WORK TASK: The output is the lines below from the one with "- **タスク完了フロー**: タスク完了ボタンがない" through the one with "- ❌ 他の機能では抜けもれ防止機能が弱い", both included, printed exactly and with no other line.

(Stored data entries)
· · · ·

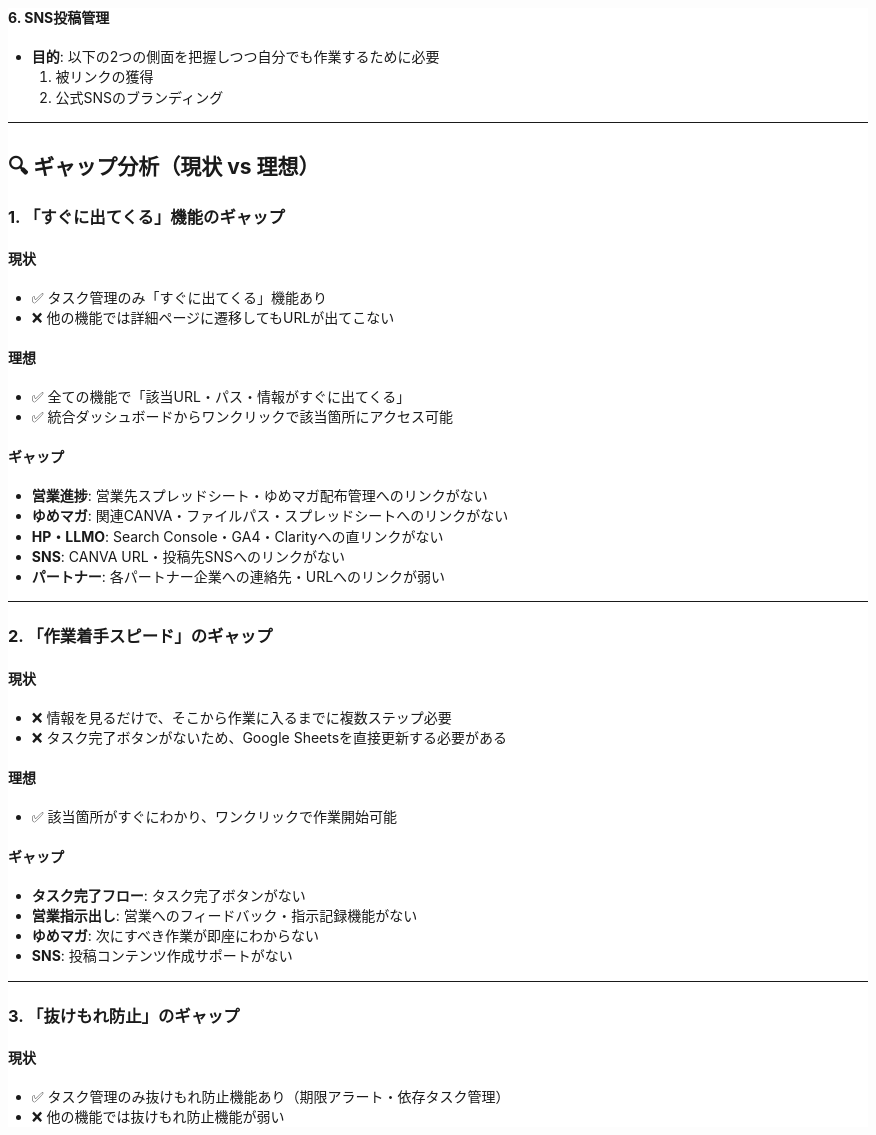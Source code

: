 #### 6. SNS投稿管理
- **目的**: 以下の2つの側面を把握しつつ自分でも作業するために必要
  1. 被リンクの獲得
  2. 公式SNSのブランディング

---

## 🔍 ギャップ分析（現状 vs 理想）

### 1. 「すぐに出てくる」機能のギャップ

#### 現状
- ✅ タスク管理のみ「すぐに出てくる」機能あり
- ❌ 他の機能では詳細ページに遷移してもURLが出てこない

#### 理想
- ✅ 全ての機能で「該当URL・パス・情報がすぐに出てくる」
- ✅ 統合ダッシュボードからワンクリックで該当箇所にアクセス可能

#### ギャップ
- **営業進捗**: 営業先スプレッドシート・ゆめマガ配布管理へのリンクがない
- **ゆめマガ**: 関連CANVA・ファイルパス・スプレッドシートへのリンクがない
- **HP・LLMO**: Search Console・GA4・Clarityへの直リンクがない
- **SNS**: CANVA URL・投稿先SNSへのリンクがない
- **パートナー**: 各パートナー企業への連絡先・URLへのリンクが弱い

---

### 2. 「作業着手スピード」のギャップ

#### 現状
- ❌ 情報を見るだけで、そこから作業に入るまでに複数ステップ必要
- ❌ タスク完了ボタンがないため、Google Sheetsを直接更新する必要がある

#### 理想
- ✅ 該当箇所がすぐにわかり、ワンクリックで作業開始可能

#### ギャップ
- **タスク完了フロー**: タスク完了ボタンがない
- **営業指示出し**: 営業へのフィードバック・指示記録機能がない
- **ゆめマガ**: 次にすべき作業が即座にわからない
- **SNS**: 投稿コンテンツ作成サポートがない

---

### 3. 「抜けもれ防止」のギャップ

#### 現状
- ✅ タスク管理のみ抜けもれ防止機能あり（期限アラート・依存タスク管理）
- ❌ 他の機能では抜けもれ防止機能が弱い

· · · ·

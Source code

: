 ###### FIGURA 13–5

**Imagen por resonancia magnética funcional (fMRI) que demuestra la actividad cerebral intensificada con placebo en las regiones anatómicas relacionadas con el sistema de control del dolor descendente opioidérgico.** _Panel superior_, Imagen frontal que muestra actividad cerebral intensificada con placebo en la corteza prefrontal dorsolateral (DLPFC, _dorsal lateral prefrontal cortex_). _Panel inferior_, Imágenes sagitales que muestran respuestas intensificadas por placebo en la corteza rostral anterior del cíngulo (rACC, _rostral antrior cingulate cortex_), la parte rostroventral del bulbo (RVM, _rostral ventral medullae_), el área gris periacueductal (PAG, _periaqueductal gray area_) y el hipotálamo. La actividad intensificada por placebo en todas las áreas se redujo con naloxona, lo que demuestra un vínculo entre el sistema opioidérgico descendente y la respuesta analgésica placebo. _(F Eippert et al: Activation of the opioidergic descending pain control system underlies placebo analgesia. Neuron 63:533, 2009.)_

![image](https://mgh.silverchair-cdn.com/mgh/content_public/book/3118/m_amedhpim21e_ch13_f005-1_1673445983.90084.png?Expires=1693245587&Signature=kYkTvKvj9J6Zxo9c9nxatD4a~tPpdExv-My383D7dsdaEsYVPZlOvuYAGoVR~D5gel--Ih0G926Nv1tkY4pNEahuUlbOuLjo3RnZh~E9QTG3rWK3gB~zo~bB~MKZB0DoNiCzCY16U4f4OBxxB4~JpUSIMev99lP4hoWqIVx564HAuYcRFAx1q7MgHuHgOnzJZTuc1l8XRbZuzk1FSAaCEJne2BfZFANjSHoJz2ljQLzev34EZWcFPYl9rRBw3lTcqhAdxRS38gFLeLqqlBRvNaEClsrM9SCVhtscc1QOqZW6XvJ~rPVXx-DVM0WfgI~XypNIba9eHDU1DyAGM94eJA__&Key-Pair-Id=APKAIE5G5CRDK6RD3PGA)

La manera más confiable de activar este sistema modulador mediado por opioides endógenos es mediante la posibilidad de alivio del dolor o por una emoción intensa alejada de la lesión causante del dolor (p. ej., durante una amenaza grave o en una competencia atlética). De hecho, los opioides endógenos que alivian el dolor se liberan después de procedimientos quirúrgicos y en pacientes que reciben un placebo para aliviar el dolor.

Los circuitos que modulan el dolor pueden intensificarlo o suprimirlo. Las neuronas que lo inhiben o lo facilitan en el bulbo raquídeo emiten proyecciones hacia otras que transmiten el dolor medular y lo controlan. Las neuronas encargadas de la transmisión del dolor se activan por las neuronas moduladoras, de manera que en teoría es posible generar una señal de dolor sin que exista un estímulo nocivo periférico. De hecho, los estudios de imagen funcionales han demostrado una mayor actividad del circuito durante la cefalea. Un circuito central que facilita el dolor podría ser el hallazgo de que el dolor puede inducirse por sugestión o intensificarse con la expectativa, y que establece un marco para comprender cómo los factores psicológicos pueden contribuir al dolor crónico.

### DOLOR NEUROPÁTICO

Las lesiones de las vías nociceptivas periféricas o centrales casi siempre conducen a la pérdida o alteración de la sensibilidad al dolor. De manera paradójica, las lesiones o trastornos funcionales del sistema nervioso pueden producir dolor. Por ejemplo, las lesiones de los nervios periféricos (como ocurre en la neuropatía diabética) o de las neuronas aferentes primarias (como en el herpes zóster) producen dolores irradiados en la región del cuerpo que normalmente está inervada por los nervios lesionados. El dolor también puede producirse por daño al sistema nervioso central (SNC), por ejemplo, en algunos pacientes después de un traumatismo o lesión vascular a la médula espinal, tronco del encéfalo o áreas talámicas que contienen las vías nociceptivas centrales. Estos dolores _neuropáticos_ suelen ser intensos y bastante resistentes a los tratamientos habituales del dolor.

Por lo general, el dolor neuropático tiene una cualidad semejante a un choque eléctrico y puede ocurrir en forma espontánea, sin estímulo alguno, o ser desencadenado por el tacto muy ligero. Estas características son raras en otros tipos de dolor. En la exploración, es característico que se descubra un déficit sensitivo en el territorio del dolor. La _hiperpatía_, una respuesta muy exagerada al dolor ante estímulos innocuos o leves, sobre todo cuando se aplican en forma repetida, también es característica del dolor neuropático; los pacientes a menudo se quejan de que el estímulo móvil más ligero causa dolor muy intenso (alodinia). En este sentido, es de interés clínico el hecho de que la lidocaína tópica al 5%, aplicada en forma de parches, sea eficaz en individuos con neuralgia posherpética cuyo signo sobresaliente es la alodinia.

· · · ·

RESULT FOR THIS EXERCISE:
- **タスク完了フロー**: タスク完了ボタンがない
- **営業指示出し**: 営業へのフィードバック・指示記録機能がない
- **ゆめマガ**: 次にすべき作業が即座にわからない
- **SNS**: 投稿コンテンツ作成サポートがない

---

### 3. 「抜けもれ防止」のギャップ

#### 現状
- ✅ タスク管理のみ抜けもれ防止機能あり（期限アラート・依存タスク管理）
- ❌ 他の機能では抜けもれ防止機能が弱い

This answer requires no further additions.